Extracted records
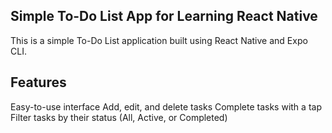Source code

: ## Simple To-Do List App for Learning React Native

This is a simple To-Do List application built using React Native and Expo CLI.

## Features

Easy-to-use interface
Add, edit, and delete tasks
Complete tasks with a tap
Filter tasks by their status (All, Active, or Completed)
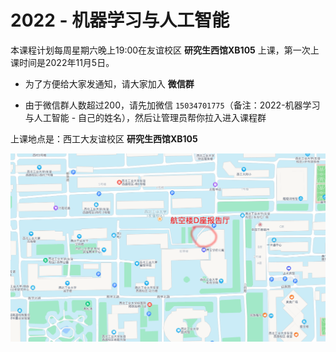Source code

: # 2022 - 机器学习与人工智能



本课程计划每周星期六晚上19:00在友谊校区 **研究生西馆XB105** 上课，第一次上课时间是2022年11月5日。



* 为了方便给大家发通知，请大家加入 **微信群** 

* 由于微信群人数超过200，请先加微信 `15034701775`（备注：2022-机器学习与人工智能 - 自己的姓名），然后让管理员帮你拉入进入课程群





上课地点是：西工大友谊校区 **研究生西馆XB105**

![hangkonglou_d](images/hangkonglou_d.png)

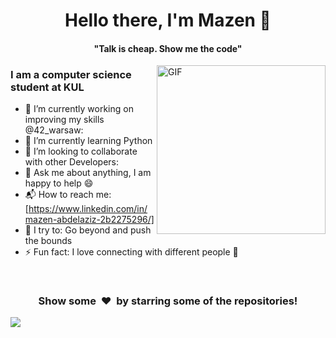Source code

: <p>
  <h1 align="center"><b>Hello there, I'm Mazen 👋</b></h1>  
</p>

<p>
  <h4 align="center"><b>"Talk is cheap. Show me the code"</b></h4>
</p>




<img align="right" height="270px" alt="GIF" src="https://i.pinimg.com/originals/e4/26/70/e426702edf874b181aced1e2fa5c6cde.gif" />

### I am a computer science student at KUL
- 🔭 I’m currently working on improving my skills @42_warsaw:
- 🌱 I’m currently learning Python
- 👯 I’m looking to collaborate with other Developers:
- 💬 Ask me about anything, I am happy to help :smile:
- 📬 How to reach me: [https://www.linkedin.com/in/mazen-abdelaziz-2b2275296/]
- 🧗 I try to: Go beyond and push the bounds
- ⚡ Fun fact: I love connecting with different people :raised_hands:


<br>

<div align="center">
<h3 align="center">Show some &nbsp;❤️&nbsp; by starring some of the repositories!</h3>
</div><img src="https://github.com/punitkmryh/punitkmryh/blob/master/wave.svg" />

<!--[website]: -->
[twitter]: https://twitter.com/sumanth_98?s=09
<!--[youtube]: https://www.youtube.com/channel/UC40R8Rvwjhu08Z0MFffNfsg-->
[instagram]: https://instagram.com/the.cs.geek?igshid=1mamru7aa53b2
[linkedin]: https://www.linkedin.com/in/tv-sai-sumanth-3b7811141/
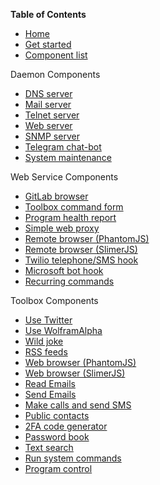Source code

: __Table of Contents__
* [Home](https://github.com/HouzuoGuo/laitos/wiki)
* [Get started](https://github.com/HouzuoGuo/laitos/wiki/Get-started)
* [Component list](https://github.com/HouzuoGuo/laitos/wiki/Component-list)

Daemon Components
* [DNS server](https://github.com/HouzuoGuo/laitos/wiki/Daemon:-DNS-server)
* [Mail server](https://github.com/HouzuoGuo/laitos/wiki/Daemon:-mail-server)
* [Telnet server](https://github.com/HouzuoGuo/laitos/wiki/Daemon:-telnet-server)
* [Web server](https://github.com/HouzuoGuo/laitos/wiki/Daemon:-web-server)
* [SNMP server](https://github.com/HouzuoGuo/laitos/wiki/Daemon:-SNMP-server)
* [Telegram chat-bot](https://github.com/HouzuoGuo/laitos/wiki/Daemon:-telegram-chat-bot)
* [System maintenance](https://github.com/HouzuoGuo/laitos/wiki/Daemon:-system-maintenance)

Web Service Components
* [GitLab browser](https://github.com/HouzuoGuo/laitos/wiki/Web-service:-GitLab-browser)
* [Toolbox command form](https://github.com/HouzuoGuo/laitos/wiki/Web-service:-toolbox-features-form)
* [Program health report](https://github.com/HouzuoGuo/laitos/wiki/Web-service:-program-health-report)
* [Simple web proxy](https://github.com/HouzuoGuo/laitos/wiki/Web-service:-simple-proxy)
* [Remote browser (PhantomJS)](https://github.com/HouzuoGuo/laitos/wiki/Web-service:-remote-browser-(PhantomJS))
* [Remote browser (SlimerJS)](https://github.com/HouzuoGuo/laitos/wiki/Web-service:-remote-browser-(SlimerJS))
* [Twilio telephone/SMS hook](https://github.com/HouzuoGuo/laitos/wiki/Web-service:-Twilio-telephone-SMS-hook)
* [Microsoft bot hook](https://github.com/HouzuoGuo/laitos/wiki/Web-service:-Microsoft-bot-hook)
* [Recurring commands](https://github.com/HouzuoGuo/laitos/wiki/Web-service:-recurring-commands)

Toolbox Components
* [Use Twitter](https://github.com/HouzuoGuo/laitos/wiki/Toolbox-feature:-Twitter)
* [Use WolframAlpha](https://github.com/HouzuoGuo/laitos/wiki/Toolbox-feature:-WolframAlpha)
* [Wild joke](https://github.com/HouzuoGuo/laitos/wiki/Toolbox-feature:-wild-joke)
* [RSS feeds](https://github.com/HouzuoGuo/laitos/wiki/Toolbox-feature:-RSS-reader)
* [Web browser (PhantomJS)](https://github.com/HouzuoGuo/laitos/wiki/Toolbox-feature:-interactive-web-browser-(PhantomJS))
* [Web browser (SlimerJS)](https://github.com/HouzuoGuo/laitos/wiki/Toolbox-feature:-interactive-web-browser-(SlimerJS))
* [Read Emails](https://github.com/HouzuoGuo/laitos/wiki/Toolbox-feature:-reading-emails)
* [Send Emails](https://github.com/HouzuoGuo/laitos/wiki/Toolbox-feature:-sending-emails)
* [Make calls and send SMS](https://github.com/HouzuoGuo/laitos/wiki/Toolbox-feature:-make-calls-and-send-SMS)
* [Public contacts](https://github.com/HouzuoGuo/laitos/wiki/Toolbox-feature:-public-institution-contacts)
* [2FA code generator](https://github.com/HouzuoGuo/laitos/wiki/Toolbox-feature:-two-factor-authentication-code-generator)
* [Password book](https://github.com/HouzuoGuo/laitos/wiki/Toolbox-feature:-find-text-in-AES-encrypted-files)
* [Text search](https://github.com/HouzuoGuo/laitos/wiki/Toolbox-feature:-text-search)
* [Run system commands](https://github.com/HouzuoGuo/laitos/wiki/Toolbox-feature:-run-system-commands)
* [Program control](https://github.com/HouzuoGuo/laitos/wiki/Toolbox-feature:-inspect-and-control-server-environment)
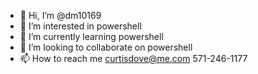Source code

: - 👋 Hi, I’m @dm10169
- 👀 I’m interested in powershell
- 🌱 I’m currently learning powershell
- 💞️ I’m looking to collaborate on powershell
- 📫 How to reach me curtisdove@me.com 571-246-1177

<!---
dm10169/dm10169 is a ✨ special ✨ repository because its `README.md` (this file) appears on your GitHub profile.
You can click the Preview link to take a look at your changes.
--->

_WHAT YOU WILL DO_
Run a filter over the data above and keep each line that contains the word "center".

_TASK RESULT_
  <h1 align="center"><b>Hello there, I'm Mazen 👋</b></h1>  
  <h4 align="center"><b>"Talk is cheap. Show me the code"</b></h4>
<div align="center">
<h3 align="center">Show some &nbsp;❤️&nbsp; by starring some of the repositories!</h3>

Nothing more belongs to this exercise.